The serotonin and melatonin synthetic pathways in plants differ from those in humans and other vertebrates. While in vertebrates, serotonin biosynthesis occurs through L-tryptophan hydroxylation followed by decarboxylation, in plants, the order of the steps in the process is inversed and L-tryptophan is first decarboxylated into tryptamine by tryptophan decarboxylase, followed by hydroxylation of tryptamine into serotonin by tryptamine 5-hydroxylase (T5H; Figure 1; Kang et al., 2007). Serotonin may then be converted into N-acetylserotonin, by serotonin-N-acetyltransferase (SNAT), and then into melatonin by N-acetylserotonin O-methyltransferase (ASMT). Although the conversion of serotonin into melatonin is similar in animals and plants, SNAT and ASMT are not homologous between these groups (Erland et al., 2019).
However, the biosynthetic pathway described before may not be universal to all plants as some studies reported possible alternative pathways. Serotonin synthesis via 5-HTP, instead of tryptamine, was reported in Hypericum perforatum (Murch et al., 2000). Also in plants, multiple pathways have been suggested for melatonin biosynthesis, in which different enzymes may be involved and in an apparent species-dependent way (Back et al., 2016). Tan et al. (2016) proposed melatonin synthesis to occur via 5-methoxytryptamine (5-MT), in which serotonin would first be O-methylated to 5-MT and the latter then N-acetylated to melatonin, as shown in Figure 1. Arabidopsis thaliana SNAT has shown higher affinity for 5-MT than for serotonin. Even though this has been hypothesized to be the predominant melatonin synthetic pathway in plants, it should not be generalized to all plants as multiple isoforms of ASMT and SNAT have been detected in different species and, in some cases, other enzymes such as caffeic acid O-methyltransferase (COMT) may be involved in the pathway as well. This pathway has also been detected in yeasts and cyanobacteria, in which SNAT also demonstrated higher catalytic efficiency with 5-MT than with serotonin. Since chloroplasts are the main localization of plant SNAT, and have been hypothesized to be originated from cyanobacteria, the melatonin synthetic pathway in plants is thought to be partially inherited from this group of bacteria (Tan et al., 2016). Consistently, melatonin production via 5-MT was also detected in P. fluorescens, although further research on bacterial ASMT and SNAT genes is needed to fully understand how these reactions really occur (Jiao et al., 2021).
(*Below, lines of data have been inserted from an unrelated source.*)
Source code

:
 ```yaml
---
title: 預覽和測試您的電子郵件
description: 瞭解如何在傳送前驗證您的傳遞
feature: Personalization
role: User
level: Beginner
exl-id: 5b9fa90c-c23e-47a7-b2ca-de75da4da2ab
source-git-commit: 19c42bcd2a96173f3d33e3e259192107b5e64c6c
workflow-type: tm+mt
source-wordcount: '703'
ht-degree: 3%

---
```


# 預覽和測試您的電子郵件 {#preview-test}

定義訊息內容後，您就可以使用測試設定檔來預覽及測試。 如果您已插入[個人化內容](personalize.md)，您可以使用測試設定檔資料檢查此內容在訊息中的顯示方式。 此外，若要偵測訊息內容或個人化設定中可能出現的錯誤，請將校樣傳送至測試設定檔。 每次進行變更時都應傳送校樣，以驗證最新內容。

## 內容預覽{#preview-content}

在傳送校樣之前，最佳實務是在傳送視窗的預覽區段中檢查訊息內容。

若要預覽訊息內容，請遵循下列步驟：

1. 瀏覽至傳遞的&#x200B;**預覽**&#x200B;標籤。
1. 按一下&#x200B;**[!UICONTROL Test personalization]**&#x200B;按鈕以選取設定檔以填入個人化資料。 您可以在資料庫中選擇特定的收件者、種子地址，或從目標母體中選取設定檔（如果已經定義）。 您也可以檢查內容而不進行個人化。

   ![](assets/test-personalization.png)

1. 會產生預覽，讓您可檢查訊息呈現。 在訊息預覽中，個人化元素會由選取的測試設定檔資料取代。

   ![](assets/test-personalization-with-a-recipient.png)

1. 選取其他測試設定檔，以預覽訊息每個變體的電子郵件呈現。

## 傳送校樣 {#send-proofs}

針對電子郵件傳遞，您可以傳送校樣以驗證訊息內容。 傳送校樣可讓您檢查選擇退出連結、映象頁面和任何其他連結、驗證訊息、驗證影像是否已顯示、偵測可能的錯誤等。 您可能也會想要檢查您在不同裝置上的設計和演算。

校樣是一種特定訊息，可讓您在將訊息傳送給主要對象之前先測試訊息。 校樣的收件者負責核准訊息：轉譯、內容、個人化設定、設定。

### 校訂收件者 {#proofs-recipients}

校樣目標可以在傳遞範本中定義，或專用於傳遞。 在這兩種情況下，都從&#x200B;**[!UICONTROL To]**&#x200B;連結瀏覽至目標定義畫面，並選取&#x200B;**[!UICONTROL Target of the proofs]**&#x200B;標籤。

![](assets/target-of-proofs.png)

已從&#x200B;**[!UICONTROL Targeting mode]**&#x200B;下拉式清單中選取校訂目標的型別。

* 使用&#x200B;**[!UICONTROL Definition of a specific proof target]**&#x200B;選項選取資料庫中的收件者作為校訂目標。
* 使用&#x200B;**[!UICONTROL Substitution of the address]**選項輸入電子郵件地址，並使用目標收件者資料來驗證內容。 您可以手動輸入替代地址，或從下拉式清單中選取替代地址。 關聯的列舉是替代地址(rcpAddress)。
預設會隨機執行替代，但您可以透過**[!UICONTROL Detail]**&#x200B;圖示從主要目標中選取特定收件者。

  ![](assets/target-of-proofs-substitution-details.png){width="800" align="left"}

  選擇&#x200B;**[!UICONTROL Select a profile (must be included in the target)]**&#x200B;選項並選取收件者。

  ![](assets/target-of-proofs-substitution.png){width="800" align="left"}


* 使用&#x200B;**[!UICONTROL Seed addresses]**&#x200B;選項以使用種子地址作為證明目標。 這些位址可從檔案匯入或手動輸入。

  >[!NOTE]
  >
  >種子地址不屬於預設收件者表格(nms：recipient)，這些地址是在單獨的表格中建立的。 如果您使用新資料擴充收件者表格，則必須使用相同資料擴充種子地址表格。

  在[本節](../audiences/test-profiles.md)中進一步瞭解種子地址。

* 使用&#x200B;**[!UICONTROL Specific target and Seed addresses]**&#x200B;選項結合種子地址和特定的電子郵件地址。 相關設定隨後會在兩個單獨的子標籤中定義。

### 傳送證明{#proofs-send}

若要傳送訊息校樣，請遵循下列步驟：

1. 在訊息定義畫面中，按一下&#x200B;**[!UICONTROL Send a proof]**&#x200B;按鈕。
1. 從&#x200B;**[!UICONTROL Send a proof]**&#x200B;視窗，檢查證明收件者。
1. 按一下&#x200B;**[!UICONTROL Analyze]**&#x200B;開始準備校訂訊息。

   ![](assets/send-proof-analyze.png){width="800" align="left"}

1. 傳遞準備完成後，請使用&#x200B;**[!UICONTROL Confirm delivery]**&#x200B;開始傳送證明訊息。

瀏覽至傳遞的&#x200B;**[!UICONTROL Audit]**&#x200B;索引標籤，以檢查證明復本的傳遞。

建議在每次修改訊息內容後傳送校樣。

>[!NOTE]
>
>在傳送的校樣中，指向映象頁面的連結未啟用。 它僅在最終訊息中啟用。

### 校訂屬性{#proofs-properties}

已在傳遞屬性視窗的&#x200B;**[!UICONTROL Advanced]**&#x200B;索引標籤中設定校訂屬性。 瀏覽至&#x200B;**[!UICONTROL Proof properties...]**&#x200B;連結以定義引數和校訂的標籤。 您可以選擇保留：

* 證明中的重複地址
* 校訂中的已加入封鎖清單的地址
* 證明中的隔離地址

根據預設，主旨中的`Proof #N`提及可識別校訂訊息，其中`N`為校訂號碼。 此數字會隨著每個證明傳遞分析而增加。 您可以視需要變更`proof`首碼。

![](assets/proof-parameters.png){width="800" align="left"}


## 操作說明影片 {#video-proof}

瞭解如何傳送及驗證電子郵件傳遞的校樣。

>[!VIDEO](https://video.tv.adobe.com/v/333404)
Although it is known that serotonin and melatonin are used by virtually all organisms, there is little evidence on their production in organisms other than animals and plants, as the greater part of the research is focused on these two groups. Melatonin has been previously detected in wine and beer, which is thought to arise from yeast metabolism namely during ethanol fermentation. Serotonin is also found in wines and its biosynthesis has been reported in yeasts exposed to UV radiation (Mas et al., 2014). The protozoan parasite Entamoeba histolytica secretes serotonin, which seems to be responsible for some of its infection symptoms in animals (McGowan et al., 1983). Serotonin biosynthesis in bacteria has been reported occasionally, although the mechanisms through which it occurs are not fully understood, as discussed in the next section.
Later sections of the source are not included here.